Your assignment: Begin at the line that contains "Blog: https://links.devandreacarratta.it/blog" and repeat every line from there to the end of the records below, inclusive, without adding any other line.

[Dataset entries]
+---+

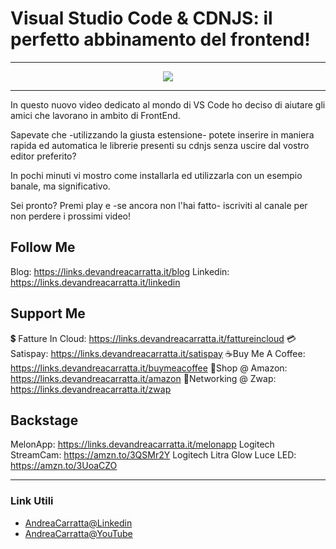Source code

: # Visual Studio Code & CDNJS: il perfetto abbinamento del frontend!
 
<hr />
 
<div align="center">

<a href="https://www.youtube.com/v/JQ1KDx8I-_w?version=3" target="_blank" alt="Visual Studio Code & CDNJS: il perfetto abbinamento del frontend!">

<img src="https://img.youtube.com/vi/JQ1KDx8I-_w/0.jpg" />

</a>

</div>
 
<hr />
 
In questo nuovo video dedicato al mondo di VS Code ho deciso di aiutare gli amici che lavorano in ambito di FrontEnd.

Sapevate che -utilizzando la giusta estensione- potete inserire in maniera rapida ed automatica le librerie presenti su cdnjs senza uscire dal vostro editor preferito?

In pochi minuti vi mostro come installarla ed utilizzarla con un esempio banale, ma significativo. 

Sei pronto? Premi play e -se ancora non l'hai fatto- iscriviti al canale per non perdere i prossimi video!

## Follow Me

Blog: https://links.devandreacarratta.it/blog 
Linkedin: https://links.devandreacarratta.it/linkedin

## Support Me 

💲 Fatture In Cloud: https://links.devandreacarratta.it/fattureincloud
💳Satispay: https://links.devandreacarratta.it/satispay
☕Buy Me A Coffee: https://links.devandreacarratta.it/buymeacoffee
🛒Shop @ Amazon: https://links.devandreacarratta.it/amazon
🤝Networking @ Zwap: https://links.devandreacarratta.it/zwap

## Backstage
MelonApp: https://links.devandreacarratta.it/melonapp
Logitech StreamCam: https://amzn.to/3QSMr2Y
Logitech Litra Glow Luce LED: https://amzn.to/3UoaCZO
 
<hr />
 
### Link Utili
- [AndreaCarratta@Linkedin](https://links.devandreacarratta.it/linkedin)
- [AndreaCarratta@YouTube](https://links.devandreacarratta.it/youtube)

+---+

Written reply:
Blog: https://links.devandreacarratta.it/blog 
Linkedin: https://links.devandreacarratta.it/linkedin

## Support Me 

💲 Fatture In Cloud: https://links.devandreacarratta.it/fattureincloud
💳Satispay: https://links.devandreacarratta.it/satispay
☕Buy Me A Coffee: https://links.devandreacarratta.it/buymeacoffee
🛒Shop @ Amazon: https://links.devandreacarratta.it/amazon
🤝Networking @ Zwap: https://links.devandreacarratta.it/zwap

## Backstage
MelonApp: https://links.devandreacarratta.it/melonapp
Logitech StreamCam: https://amzn.to/3QSMr2Y
Logitech Litra Glow Luce LED: https://amzn.to/3UoaCZO
 
<hr />
 
### Link Utili
- [AndreaCarratta@Linkedin](https://links.devandreacarratta.it/linkedin)
- [AndreaCarratta@YouTube](https://links.devandreacarratta.it/youtube)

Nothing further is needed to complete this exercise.